* EXERCISE *
Without copying any pictures, restate exactly the lines from the start of the records through the line containing "Full-featured gallery component".

──────────────────────────────

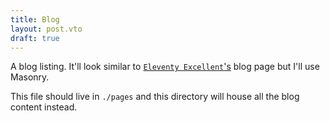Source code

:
 ```yaml
---
title: Blog
layout: post.vto
draft: true
---
```


A blog listing. It'll look similar to [`Eleventy Excellent`'s](https://eleventy-excellent.netlify.app/blog/) blog page but I'll use Masonry.

This file should live in `./pages` and this directory will house all the blog content instead.
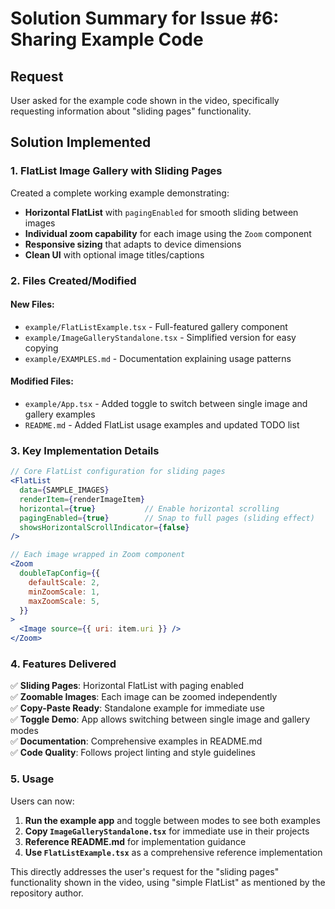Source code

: # Solution Summary for Issue #6: Sharing Example Code

## Request
User asked for the example code shown in the video, specifically requesting information about "sliding pages" functionality.

## Solution Implemented

### 1. FlatList Image Gallery with Sliding Pages
Created a complete working example demonstrating:
- **Horizontal FlatList** with `pagingEnabled` for smooth sliding between images
- **Individual zoom capability** for each image using the `Zoom` component  
- **Responsive sizing** that adapts to device dimensions
- **Clean UI** with optional image titles/captions

### 2. Files Created/Modified

#### New Files:
- `example/FlatListExample.tsx` - Full-featured gallery component
- `example/ImageGalleryStandalone.tsx` - Simplified version for easy copying  
- `example/EXAMPLES.md` - Documentation explaining usage patterns

#### Modified Files:
- `example/App.tsx` - Added toggle to switch between single image and gallery examples
- `README.md` - Added FlatList usage examples and updated TODO list

### 3. Key Implementation Details

```jsx
// Core FlatList configuration for sliding pages
<FlatList
  data={SAMPLE_IMAGES}
  renderItem={renderImageItem}
  horizontal={true}           // Enable horizontal scrolling
  pagingEnabled={true}        // Snap to full pages (sliding effect)
  showsHorizontalScrollIndicator={false}
/>

// Each image wrapped in Zoom component
<Zoom
  doubleTapConfig={{
    defaultScale: 2,
    minZoomScale: 1,
    maxZoomScale: 5,
  }}
>
  <Image source={{ uri: item.uri }} />
</Zoom>
```

### 4. Features Delivered
✅ **Sliding Pages**: Horizontal FlatList with paging enabled  
✅ **Zoomable Images**: Each image can be zoomed independently  
✅ **Copy-Paste Ready**: Standalone example for immediate use  
✅ **Toggle Demo**: App allows switching between single image and gallery modes  
✅ **Documentation**: Comprehensive examples in README.md  
✅ **Code Quality**: Follows project linting and style guidelines

### 5. Usage

Users can now:
1. **Run the example app** and toggle between modes to see both examples
2. **Copy `ImageGalleryStandalone.tsx`** for immediate use in their projects
3. **Reference README.md** for implementation guidance
4. **Use `FlatListExample.tsx`** as a comprehensive reference implementation

This directly addresses the user's request for the "sliding pages" functionality shown in the video, using "simple FlatList" as mentioned by the repository author.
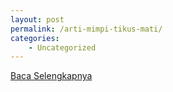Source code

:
 ```yaml
---
layout: post
permalink: /arti-mimpi-tikus-mati/
categories:
    - Uncategorized
---
```


[Baca Selengkapnya](/01)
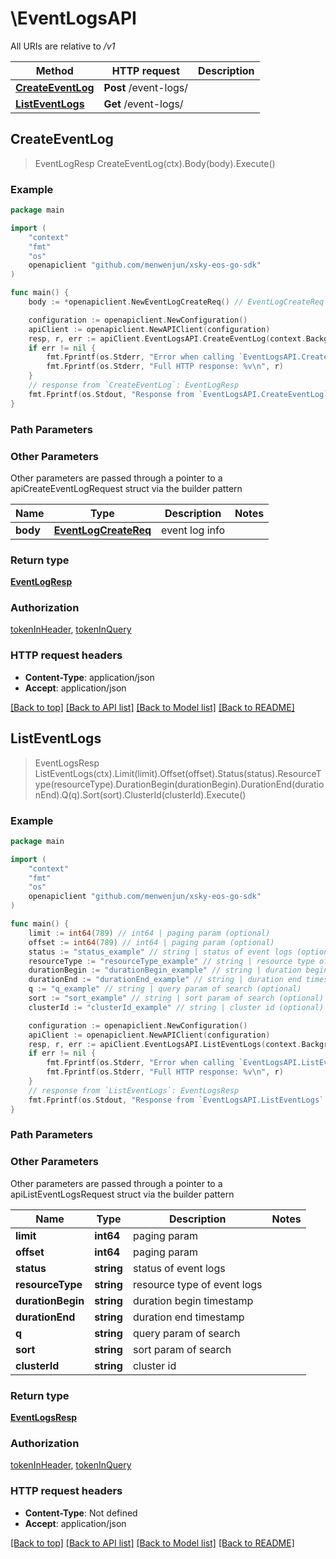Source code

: # \EventLogsAPI

All URIs are relative to */v1*

Method | HTTP request | Description
------------- | ------------- | -------------
[**CreateEventLog**](EventLogsAPI.md#CreateEventLog) | **Post** /event-logs/ | 
[**ListEventLogs**](EventLogsAPI.md#ListEventLogs) | **Get** /event-logs/ | 



## CreateEventLog

> EventLogResp CreateEventLog(ctx).Body(body).Execute()





### Example

```go
package main

import (
	"context"
	"fmt"
	"os"
	openapiclient "github.com/menwenjun/xsky-eos-go-sdk"
)

func main() {
	body := *openapiclient.NewEventLogCreateReq() // EventLogCreateReq | event log info

	configuration := openapiclient.NewConfiguration()
	apiClient := openapiclient.NewAPIClient(configuration)
	resp, r, err := apiClient.EventLogsAPI.CreateEventLog(context.Background()).Body(body).Execute()
	if err != nil {
		fmt.Fprintf(os.Stderr, "Error when calling `EventLogsAPI.CreateEventLog``: %v\n", err)
		fmt.Fprintf(os.Stderr, "Full HTTP response: %v\n", r)
	}
	// response from `CreateEventLog`: EventLogResp
	fmt.Fprintf(os.Stdout, "Response from `EventLogsAPI.CreateEventLog`: %v\n", resp)
}
```

### Path Parameters



### Other Parameters

Other parameters are passed through a pointer to a apiCreateEventLogRequest struct via the builder pattern


Name | Type | Description  | Notes
------------- | ------------- | ------------- | -------------
 **body** | [**EventLogCreateReq**](EventLogCreateReq.md) | event log info | 

### Return type

[**EventLogResp**](EventLogResp.md)

### Authorization

[tokenInHeader](../README.md#tokenInHeader), [tokenInQuery](../README.md#tokenInQuery)

### HTTP request headers

- **Content-Type**: application/json
- **Accept**: application/json

[[Back to top]](#) [[Back to API list]](../README.md#documentation-for-api-endpoints)
[[Back to Model list]](../README.md#documentation-for-models)
[[Back to README]](../README.md)


## ListEventLogs

> EventLogsResp ListEventLogs(ctx).Limit(limit).Offset(offset).Status(status).ResourceType(resourceType).DurationBegin(durationBegin).DurationEnd(durationEnd).Q(q).Sort(sort).ClusterId(clusterId).Execute()





### Example

```go
package main

import (
	"context"
	"fmt"
	"os"
	openapiclient "github.com/menwenjun/xsky-eos-go-sdk"
)

func main() {
	limit := int64(789) // int64 | paging param (optional)
	offset := int64(789) // int64 | paging param (optional)
	status := "status_example" // string | status of event logs (optional)
	resourceType := "resourceType_example" // string | resource type of event logs (optional)
	durationBegin := "durationBegin_example" // string | duration begin timestamp (optional)
	durationEnd := "durationEnd_example" // string | duration end timestamp (optional)
	q := "q_example" // string | query param of search (optional)
	sort := "sort_example" // string | sort param of search (optional)
	clusterId := "clusterId_example" // string | cluster id (optional)

	configuration := openapiclient.NewConfiguration()
	apiClient := openapiclient.NewAPIClient(configuration)
	resp, r, err := apiClient.EventLogsAPI.ListEventLogs(context.Background()).Limit(limit).Offset(offset).Status(status).ResourceType(resourceType).DurationBegin(durationBegin).DurationEnd(durationEnd).Q(q).Sort(sort).ClusterId(clusterId).Execute()
	if err != nil {
		fmt.Fprintf(os.Stderr, "Error when calling `EventLogsAPI.ListEventLogs``: %v\n", err)
		fmt.Fprintf(os.Stderr, "Full HTTP response: %v\n", r)
	}
	// response from `ListEventLogs`: EventLogsResp
	fmt.Fprintf(os.Stdout, "Response from `EventLogsAPI.ListEventLogs`: %v\n", resp)
}
```

### Path Parameters



### Other Parameters

Other parameters are passed through a pointer to a apiListEventLogsRequest struct via the builder pattern


Name | Type | Description  | Notes
------------- | ------------- | ------------- | -------------
 **limit** | **int64** | paging param | 
 **offset** | **int64** | paging param | 
 **status** | **string** | status of event logs | 
 **resourceType** | **string** | resource type of event logs | 
 **durationBegin** | **string** | duration begin timestamp | 
 **durationEnd** | **string** | duration end timestamp | 
 **q** | **string** | query param of search | 
 **sort** | **string** | sort param of search | 
 **clusterId** | **string** | cluster id | 

### Return type

[**EventLogsResp**](EventLogsResp.md)

### Authorization

[tokenInHeader](../README.md#tokenInHeader), [tokenInQuery](../README.md#tokenInQuery)

### HTTP request headers

- **Content-Type**: Not defined
- **Accept**: application/json

[[Back to top]](#) [[Back to API list]](../README.md#documentation-for-api-endpoints)
[[Back to Model list]](../README.md#documentation-for-models)
[[Back to README]](../README.md)

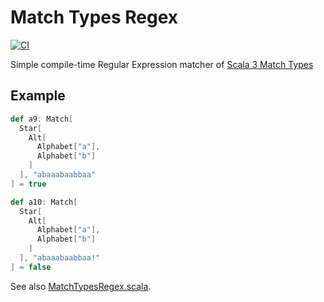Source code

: Match Types Regex
============================

[![CI](https://github.com/y-yu/match-types-regex/actions/workflows/ci.yml/badge.svg)](https://github.com/y-yu/match-types-regex/actions/workflows/ci.yml)

Simple compile-time Regular Expression matcher of [Scala 3 Match Types](https://dotty.epfl.ch/docs/reference/new-types/match-types.html) 

## Example

```scala
def a9: Match[
  Star[
    Alt[
      Alphabet["a"],
      Alphabet["b"]
    ]
  ], "abaaabaabbaa"
] = true

def a10: Match[
  Star[
    Alt[
      Alphabet["a"],
      Alphabet["b"]
    ]
  ], "abaaabaabbaa!"
] = false
```

See also [MatchTypesRegex.scala](https://github.com/y-yu/match-types-regex/blob/master/src/main/scala/matchtypesregex/MatchTypesRegex.scala).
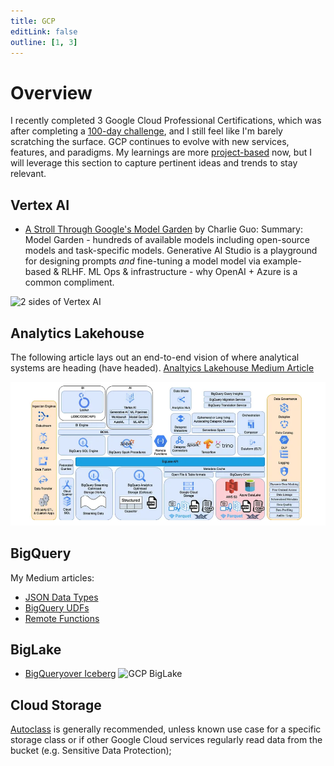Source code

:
 ```yaml
---
title: GCP
editLink: false
outline: [1, 3]
---
```


# Overview
I recently completed 3 Google Cloud Professional Certifications, which was after completing a [100-day challenge](https://github.com/lgarzia/GCP_100Days), and I still feel like I'm barely scratching the surface. GCP continues to evolve with new services, features, and paradigms. My learnings are more [project-based](https://github.com/lgarzia/topic_extractions) now, but I will leverage this section to capture pertinent ideas and trends to stay relevant.

## Vertex AI
* [A Stroll Through Google's Model Garden](https://www.ignorance.ai/p/a-stroll-through-googles-model-garden?utm_source=www.turingpost.com&utm_medium=newsletter&utm_campaign=fod-29-microsoft-goes-all-in-on-ai-now-with-sam-altman-and-greg-brockman-as-employees) by Charlie Guo: 
Summary: Model Garden - hundreds of available models including open-source models and task-specific models. Generative AI Studio is a playground for designing prompts *and* fine-tuning a model model via example-based & RLHF. ML Ops & infrastructure - why OpenAI + Azure is a common compliment.

![2 sides of Vertex AI](https://substackcdn.com/image/fetch/w_1456,c_limit,f_webp,q_auto:good,fl_progressive:steep/https%3A%2F%2Fsubstack-post-media.s3.amazonaws.com%2Fpublic%2Fimages%2Fec6bab26-808e-4afb-8cdb-f5b4638144e5_1988x1078.jpeg)
## Analytics Lakehouse
The following article lays out an end-to-end vision of where analytical systems are heading (have headed).
[Analtyics Lakehouse Medium Article](https://medium.com/google-cloud/analytics-lakehouse-on-gcp-principles-and-building-blocks-116f4eb94a45)

![GCP Lakehouse](./images/GCP_Analytic_Lakehouse.png)

## BigQuery
My Medium articles:
* [JSON Data Types](https://medium.com/@garzia.luke/brief-guide-to-effectively-leverage-json-data-type-in-bigquery-a3185d9fe88b)
* [BigQuery UDFs](https://medium.com/@garzia.luke/bigquery-udfs-leverage-learn-from-community-contributed-projects-7ddff089f35a)
* [Remote Functions](https://medium.com/@garzia.luke/bigquery-remote-functions-identifying-valid-use-cases-1f80a6f55767)

## BigLake
* [BigQueryover Iceberg](https://cloud.google.com/blog/products/data-analytics/announcing-apache-iceberg-support-for-biglake)
![GCP BigLake](/BigLake.png)

## Cloud Storage
[Autoclass](https://cloud.google.com/storage/docs/autoclass) is generally recommended, unless known use case for a specific storage class or if other Google Cloud services regularly read data from the bucket (e.g. Sensitive Data Protection);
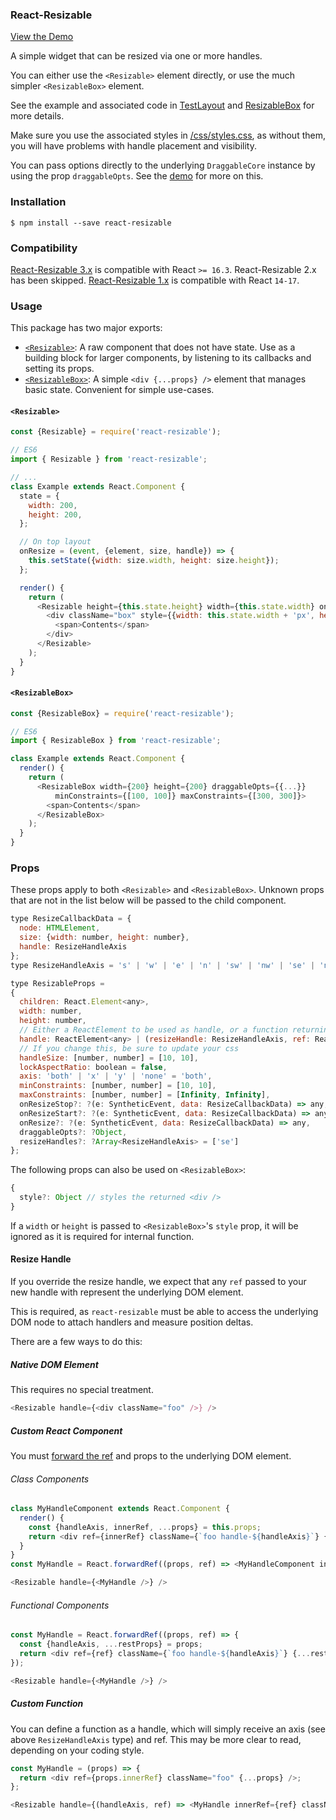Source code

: ### React-Resizable

[View the Demo](https://react-grid-layout.github.io/react-resizable/examples/1.html)

A simple widget that can be resized via one or more handles.

You can either use the `<Resizable>` element directly, or use the much simpler `<ResizableBox>` element.

See the example and associated code in [TestLayout](/examples/TestLayout.js) and
[ResizableBox](/lib/ResizableBox.js) for more details.

Make sure you use the associated styles in [/css/styles.css](/css/styles.css), as without them, you will have
problems with handle placement and visibility.

You can pass options directly to the underlying `DraggableCore` instance by using the prop `draggableOpts`.
See the [demo](/examples/TestLayout.js) for more on this.

### Installation

    $ npm install --save react-resizable

### Compatibility

[React-Resizable 3.x](/CHANGELOG.md#3.0.0) is compatible with React `>= 16.3`.
React-Resizable 2.x has been skipped.
[React-Resizable 1.x](/CHANGELOG.md#1.11.1) is compatible with React `14-17`.

### Usage

This package has two major exports:

* [`<Resizable>`](/lib/Resizable.js): A raw component that does not have state. Use as a building block for larger components, by listening to its
  callbacks and setting its props.
* [`<ResizableBox>`](/lib/ResizableBox.js): A simple `<div {...props} />` element that manages basic state. Convenient for simple use-cases.


#### `<Resizable>`
```js
const {Resizable} = require('react-resizable');

// ES6
import { Resizable } from 'react-resizable';

// ...
class Example extends React.Component {
  state = {
    width: 200,
    height: 200,
  };

  // On top layout
  onResize = (event, {element, size, handle}) => {
    this.setState({width: size.width, height: size.height});
  };

  render() {
    return (
      <Resizable height={this.state.height} width={this.state.width} onResize={this.onResize}>
        <div className="box" style={{width: this.state.width + 'px', height: this.state.height + 'px'}}>
          <span>Contents</span>
        </div>
      </Resizable>
    );
  }
}

```


#### `<ResizableBox>`
```js
const {ResizableBox} = require('react-resizable');

// ES6
import { ResizableBox } from 'react-resizable';

class Example extends React.Component {
  render() {
    return (
      <ResizableBox width={200} height={200} draggableOpts={{...}}
          minConstraints={[100, 100]} maxConstraints={[300, 300]}>
        <span>Contents</span>
      </ResizableBox>
    );
  }
}
```

### Props

These props apply to both `<Resizable>` and `<ResizableBox>`. Unknown props that are not in the list below will be passed to the child component.

```js
type ResizeCallbackData = {
  node: HTMLElement,
  size: {width: number, height: number},
  handle: ResizeHandleAxis
};
type ResizeHandleAxis = 's' | 'w' | 'e' | 'n' | 'sw' | 'nw' | 'se' | 'ne';

type ResizableProps =
{
  children: React.Element<any>,
  width: number,
  height: number,
  // Either a ReactElement to be used as handle, or a function returning an element that is fed the handle's location as its first argument.
  handle: ReactElement<any> | (resizeHandle: ResizeHandleAxis, ref: ReactRef<HTMLElement>) => ReactElement<any>,
  // If you change this, be sure to update your css
  handleSize: [number, number] = [10, 10],
  lockAspectRatio: boolean = false,
  axis: 'both' | 'x' | 'y' | 'none' = 'both',
  minConstraints: [number, number] = [10, 10],
  maxConstraints: [number, number] = [Infinity, Infinity],
  onResizeStop?: ?(e: SyntheticEvent, data: ResizeCallbackData) => any,
  onResizeStart?: ?(e: SyntheticEvent, data: ResizeCallbackData) => any,
  onResize?: ?(e: SyntheticEvent, data: ResizeCallbackData) => any,
  draggableOpts?: ?Object,
  resizeHandles?: ?Array<ResizeHandleAxis> = ['se']
};
```

The following props can also be used on `<ResizableBox>`:

```js
{
  style?: Object // styles the returned <div />
}
```

If a `width` or `height` is passed to `<ResizableBox>`'s `style` prop, it will be ignored as it is required for internal function.

#### Resize Handle

If you override the resize handle, we expect that any `ref` passed to your new handle with represent the underlying DOM element.

This is required, as `react-resizable` must be able to access the underlying DOM node to attach handlers and measure position deltas.

There are a few ways to do this:

##### Native DOM Element

This requires no special treatment.

```js
<Resizable handle={<div className="foo" />} />
```

##### Custom React Component

You must [forward the ref](https://reactjs.org/docs/forwarding-refs.html) and props to the underlying DOM element.

###### Class Components

```js
class MyHandleComponent extends React.Component {
  render() {
    const {handleAxis, innerRef, ...props} = this.props;
    return <div ref={innerRef} className={`foo handle-${handleAxis}`} {...props} />
  }
}
const MyHandle = React.forwardRef((props, ref) => <MyHandleComponent innerRef={ref} {...props} />);

<Resizable handle={<MyHandle />} />
```

###### Functional Components

```js
const MyHandle = React.forwardRef((props, ref) => {
  const {handleAxis, ...restProps} = props;
  return <div ref={ref} className={`foo handle-${handleAxis}`} {...restProps} />;
});

<Resizable handle={<MyHandle />} />
```

##### Custom Function

You can define a function as a handle, which will simply receive an axis (see above `ResizeHandleAxis` type) and ref. This may be more clear to read, depending on your coding style.

```js
const MyHandle = (props) => {
  return <div ref={props.innerRef} className="foo" {...props} />;
};

<Resizable handle={(handleAxis, ref) => <MyHandle innerRef={ref} className={`foo handle-${handleAxis}`} {...props} />} />
```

──────────────────────────────

* OUTPUT OF THE TASK *
Source code

:
 ```yaml
---
title: Blog
layout: post.vto
draft: true
---
```


A blog listing. It'll look similar to [`Eleventy Excellent`'s](https://eleventy-excellent.netlify.app/blog/) blog page but I'll use Masonry.

This file should live in `./pages` and this directory will house all the blog content instead.
Source code

: # Solution Summary for Issue #6: Sharing Example Code

## Request
User asked for the example code shown in the video, specifically requesting information about "sliding pages" functionality.

## Solution Implemented

### 1. FlatList Image Gallery with Sliding Pages
Created a complete working example demonstrating:
- **Horizontal FlatList** with `pagingEnabled` for smooth sliding between images
- **Individual zoom capability** for each image using the `Zoom` component  
- **Responsive sizing** that adapts to device dimensions
- **Clean UI** with optional image titles/captions

### 2. Files Created/Modified

#### New Files:
- `example/FlatListExample.tsx` - Full-featured gallery component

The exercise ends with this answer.